Data Analysis
& Activity
This activity is designed to help you understand the forces at
work behind confidence intervals. The instructions below are intended
to guide your explorations, but feel free to play with whatever aspects
of the applet call to you.
As mentioned in the Main Concepts section, the basic form of a
confidence interval is the point estimate plus or minus a constant
times the standard error where the constant is determined by the
desired confidence level. From here you see that the point estimate
determines the center, while the standard error and confidence level
determine the width of the interval. We’ll begin by looking at how
changing the confidence level changes the size of the confidence
interval, and then look at the two parts of standard error that impact
the interval width.
Begin by opening up www.stat.berkeley.edu/users/stark/Java/Html/Ci.htm
in
Internet Explorer (or other Java enabled browser). This page will
take samples from various populations and compute confidence intervals.
Initial Setup:
Select “Normal” from the “Sample From” pull down menu in
the top center
section of the window so we can generate samples from a normal
distribution. Make sure "Take sample" is done "with
replacement".
Click on the “Use True SE” button near the bottom right of the
window.
This will enable us to see what the confidence intervals look like when
we compute them in the fictional world where knowing the true value of
a parameter is possible.
We will begin with 95% confidence level so type 1.96 in
the
box near the bottom right where it says "Intervals: +/"
In the “Sample size” box change the value from 2 to 5. Leave the
“Samples to take” value at 1.
Click on the “Take Sample” button. You should then see your
first
confidence interval created along the bottom. Each time you click the
“Take Sample” button you will create a new interval that will be added
to your graph. On the left side of the window you should see a counter
letting you know how many confidence intervals you have created. At the
bottom right area of the window you should have a counter updating the
percentage of intervals that cover the population mean.
Notice that the vertical blue line represents the true
population mean.
Confidence intervals that include this value are green, while intervals
that do not include the true parameter value are red in color.
And now for the guided
questions:
1. Continue clicking the “Take Sample” button until you have
at least
25 intervals (more might be fun but don’t go so far that the graph
becomes difficult to see clearly). How wide are the intervals? Are they
all the same width? What percent of them capture the true mean of zero?
Now change the “#SE’s” to 2.58 so that we have 99% confidence
intervals. Once you change the number in the text box you can click
anywhere in the window for the new information to take effect on your
already created intervals. Now how wide are the intervals? Are they all
the same width? What percent capture the true mean?
2. Now for something not as obvious. Change the “#SE’s” back to 1.96
and set your sample size to 10, twice the size of the 5 we worked with
before. Create another 25 or so intervals in the applet. Now how wide
are your intervals? How does this width relate to the size of 95%
confidence intervals based on samples of size five? Change the sample
size to 20. Now what is the interval width? How do the three interval
widths compare?
3. Now change "True SE" to "Estimated SE" at the lower right corner.

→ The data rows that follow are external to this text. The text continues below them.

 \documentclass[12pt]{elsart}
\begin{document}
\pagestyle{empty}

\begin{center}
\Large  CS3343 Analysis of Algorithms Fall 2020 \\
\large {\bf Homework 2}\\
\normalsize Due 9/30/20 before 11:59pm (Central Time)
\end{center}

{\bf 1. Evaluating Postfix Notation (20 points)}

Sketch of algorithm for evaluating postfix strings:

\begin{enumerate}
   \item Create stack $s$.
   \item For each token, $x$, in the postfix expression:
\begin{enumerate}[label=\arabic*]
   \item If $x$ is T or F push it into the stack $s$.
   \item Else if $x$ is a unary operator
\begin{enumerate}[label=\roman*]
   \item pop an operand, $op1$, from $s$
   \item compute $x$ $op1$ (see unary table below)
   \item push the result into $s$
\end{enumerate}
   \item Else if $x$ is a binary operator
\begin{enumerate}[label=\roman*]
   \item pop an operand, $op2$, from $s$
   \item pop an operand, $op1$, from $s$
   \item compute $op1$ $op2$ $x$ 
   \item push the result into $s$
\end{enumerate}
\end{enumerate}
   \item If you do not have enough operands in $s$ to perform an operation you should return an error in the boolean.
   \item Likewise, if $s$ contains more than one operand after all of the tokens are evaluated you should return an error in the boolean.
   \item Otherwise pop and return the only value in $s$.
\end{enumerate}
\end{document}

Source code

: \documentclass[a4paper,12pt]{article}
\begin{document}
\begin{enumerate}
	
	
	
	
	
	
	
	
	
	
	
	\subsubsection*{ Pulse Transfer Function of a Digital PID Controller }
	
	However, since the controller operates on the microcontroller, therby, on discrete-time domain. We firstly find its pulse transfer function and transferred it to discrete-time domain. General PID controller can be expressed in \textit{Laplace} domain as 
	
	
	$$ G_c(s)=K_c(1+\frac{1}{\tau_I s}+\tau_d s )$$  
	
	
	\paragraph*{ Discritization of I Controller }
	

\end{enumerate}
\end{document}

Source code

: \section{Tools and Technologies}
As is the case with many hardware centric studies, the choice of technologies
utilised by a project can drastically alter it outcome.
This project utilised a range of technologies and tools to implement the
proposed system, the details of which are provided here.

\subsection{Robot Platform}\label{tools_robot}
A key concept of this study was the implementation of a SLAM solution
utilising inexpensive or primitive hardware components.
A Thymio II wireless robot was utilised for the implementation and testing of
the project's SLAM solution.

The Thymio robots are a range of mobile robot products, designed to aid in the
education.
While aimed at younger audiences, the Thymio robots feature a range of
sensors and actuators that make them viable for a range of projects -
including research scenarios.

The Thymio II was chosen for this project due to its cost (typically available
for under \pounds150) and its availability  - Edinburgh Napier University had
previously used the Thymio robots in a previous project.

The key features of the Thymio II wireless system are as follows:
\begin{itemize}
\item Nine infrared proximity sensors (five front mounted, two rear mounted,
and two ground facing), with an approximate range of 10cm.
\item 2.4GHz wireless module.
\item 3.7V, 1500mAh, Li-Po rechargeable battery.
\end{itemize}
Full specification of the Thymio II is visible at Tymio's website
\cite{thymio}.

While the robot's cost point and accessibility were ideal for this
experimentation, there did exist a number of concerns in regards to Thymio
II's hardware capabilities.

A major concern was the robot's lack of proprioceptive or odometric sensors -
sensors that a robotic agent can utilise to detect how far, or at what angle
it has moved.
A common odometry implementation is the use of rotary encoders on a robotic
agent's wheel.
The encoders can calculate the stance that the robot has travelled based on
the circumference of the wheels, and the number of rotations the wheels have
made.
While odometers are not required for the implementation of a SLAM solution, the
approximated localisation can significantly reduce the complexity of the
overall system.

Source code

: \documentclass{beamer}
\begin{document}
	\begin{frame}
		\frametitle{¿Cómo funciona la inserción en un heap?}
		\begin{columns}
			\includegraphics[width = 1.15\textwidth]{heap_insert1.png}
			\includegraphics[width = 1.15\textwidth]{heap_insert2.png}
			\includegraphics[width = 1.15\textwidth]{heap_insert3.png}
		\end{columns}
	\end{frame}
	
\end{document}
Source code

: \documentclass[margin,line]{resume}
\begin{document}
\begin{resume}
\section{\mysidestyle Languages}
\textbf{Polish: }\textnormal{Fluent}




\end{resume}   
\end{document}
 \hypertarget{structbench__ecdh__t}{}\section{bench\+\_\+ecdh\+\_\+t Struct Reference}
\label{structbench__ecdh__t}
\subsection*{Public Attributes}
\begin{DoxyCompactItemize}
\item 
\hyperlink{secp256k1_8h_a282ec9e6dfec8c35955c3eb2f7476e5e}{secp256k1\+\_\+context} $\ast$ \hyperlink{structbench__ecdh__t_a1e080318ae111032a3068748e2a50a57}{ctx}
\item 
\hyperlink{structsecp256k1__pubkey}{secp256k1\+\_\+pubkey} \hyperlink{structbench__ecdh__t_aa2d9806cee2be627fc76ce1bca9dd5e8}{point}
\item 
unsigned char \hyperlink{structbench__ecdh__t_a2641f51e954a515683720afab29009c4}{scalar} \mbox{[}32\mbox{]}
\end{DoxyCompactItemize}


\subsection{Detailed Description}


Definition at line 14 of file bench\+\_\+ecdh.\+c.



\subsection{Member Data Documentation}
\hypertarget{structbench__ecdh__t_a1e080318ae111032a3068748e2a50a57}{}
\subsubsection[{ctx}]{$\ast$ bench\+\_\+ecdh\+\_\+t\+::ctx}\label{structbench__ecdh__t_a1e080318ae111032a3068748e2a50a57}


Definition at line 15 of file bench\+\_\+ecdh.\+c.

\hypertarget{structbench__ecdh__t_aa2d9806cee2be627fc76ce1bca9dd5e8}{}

What changed? Why? Are the results from this approach more or less
representative of what happens in practice? What does this mean for
teaching examples where each student takes their own sample and the
compares their interval to the intervals of their classmates?
4. Let’s change gears now and look at confidence intervals for the
Uniform distribution. Change back to using the "True SE".
Select “Uniform” from the “Sample from” pulldown
menu. Change your sample size to 5 and go ahead and take 50 samples all
at once this time (do this by changing “Samples to take” from 1 to 50).
Click on the “Take Sample” button. With your “#SE’s” still at 1.96,
what percent of your intervals do you expect to capture the true mean?
Was this achieved? Click the “Take Sample” button a few more times so
that you have a couple hundred confidence intervals. Did your coverage
level improve to what you expected? What’s going on here?
5. Now change the “Sample from” distribution to the “Box” option. This
allows you to enter your own data in for sampling. Click inside the
tall box at the right side of the window and enter in a list of thirty
onedigit numbers, eight twodigit numbers, and two threedigit numbers
of your choice. (Note, depending on your browser, this might take
some fiddling. Click on the "Hide Box" and "Show Box" button
(upper right corner) if you don't see the box. Now select
50 samples of size five from your new
population of values. What do you notice? What causes the large
variability in interval widths? What causes the coverage rate to be
lower than 95%? Can this be fixed the same way the coverage problem was
fixed with the Uniform distribution? Why or why not?